Sunday, May 07, 2006

Write, Tell, All God

My heart is going every which way it can right now, but my mind is desiring to rush things. I need unity here of them both to move forward.....that's just how I'm built. God's teaching me how. I need to just write everything down....plain an simple. Write out my prayers, my ideas, my to-do lists, everything. write write write. I need to be able to look at it all so it doesn't seem/feel so heavy. I've noticed that once I write it down, it all doesn't seem/feel so heavy. Some of it is really big stuff that may take me days, or even months to accomplish, but at least I have something to help my focus and to give relief to this overwhelming feeling that its all impossible. Baby steps.

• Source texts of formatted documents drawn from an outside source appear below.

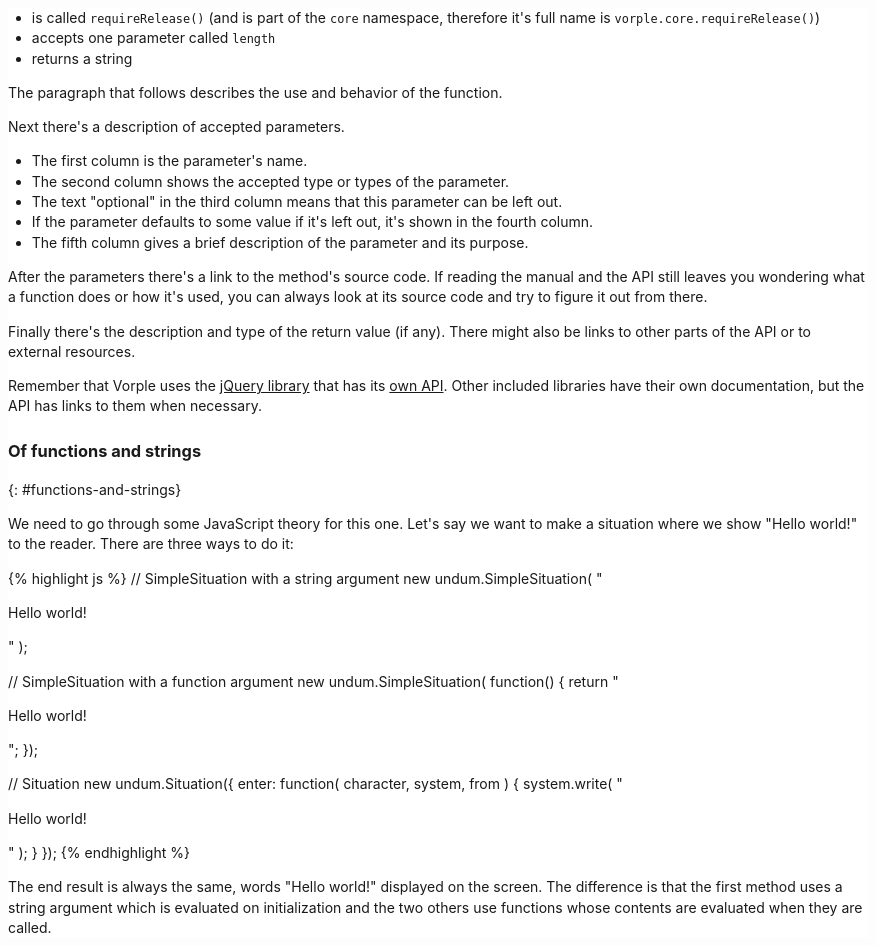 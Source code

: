 * is called `requireRelease()` (and is part of the `core` namespace, therefore
it's full name is `vorple.core.requireRelease()`)
* accepts one parameter called `length`
* returns a string

The paragraph that follows describes the use and behavior of the function.

Next there's a description of accepted parameters.

* The first column is the parameter's name.
* The second column shows the accepted type or types of the parameter.
* The text "optional" in the third column means that this parameter can be left out.
* If the parameter defaults to some value if it's left out,  it's shown in the
  fourth column.
* The fifth column gives a brief description of the parameter and its purpose.

After the parameters there's a link to the method's source code.
If reading the manual and the API still leaves you wondering what a
function does or how it's used, you can always look at its source code
and try to figure it out from there.

Finally there's the description and type of the return value (if any).
There might also be links to other parts of the API or to external resources.

Remember that Vorple uses the [jQuery library](http://www.jquery.com)
that has its [own API](http://api.jquery.com/).
Other included libraries have their own documentation,
but the API has links to them when necessary.


### Of functions and strings
{: #functions-and-strings}

We need to go through some JavaScript theory for this one.
Let's say we want to make a situation where we show "Hello world!" to the reader.
There are three ways to do it:

{% highlight js %} 
// SimpleSituation with a string argument
new undum.SimpleSituation( "<p>Hello world!</p>" );

// SimpleSituation with a function argument
new undum.SimpleSituation( function() {
    return "<p>Hello world!</p>";
});

// Situation
new undum.Situation({
    enter: function( character, system, from ) {
        system.write( "<p>Hello world!</p>" );
    }
});
{% endhighlight %} 

The end result is always the same, words "Hello world!" displayed on the screen.
The difference is that the first method uses a string argument which is
evaluated on initialization and the two others use functions whose contents
are evaluated when they are called.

On another note, its been soooooo amazing seeing God at work in our lives and those around us. It's thrilling to be a part of it, as well as to hear about it. Our church is starting to have people come and tell their stories of how God has/is working in their lives. I'm really excited to learn more about people and how He is moving. When they asked for volunteers for someone to be first next Saturday, I was not okay with being first out of shyness a bit, but mostly because my story is a bit overwhelming to myself at times. But no one quickly spoke up, and I felt the leading to just do it..... so my story is next Saturday. I'm okay with it now, just need a little planning for the audience's understanding. After Saturday, I plan to post it. It will be very interesting to travel through my past and watch again what God has done and is doing.

I went into urgent care the night before last. My stomach was burning and having sharp pains through it. I couldn't take it anymore, so I went. It turns out that I have a peptic ulcer, which I pretty much knew, considering I have had three in my teenage years. What's so funny is my friend, Julie, sent me a book to read called Encourage me, which she just grabbed off the shelf. Well, as I was skimming though it, I caught a part talking about calling for help, so I stopped and read it. At the bottom it said,"Since when is a bleeding ulcer a sign of spirituality?"

I laughed out loud..funny stuff, great coincidence, yet it wouldn't be surprising if it were all God, because the message I got from it was much needed to hear about my job situation and all.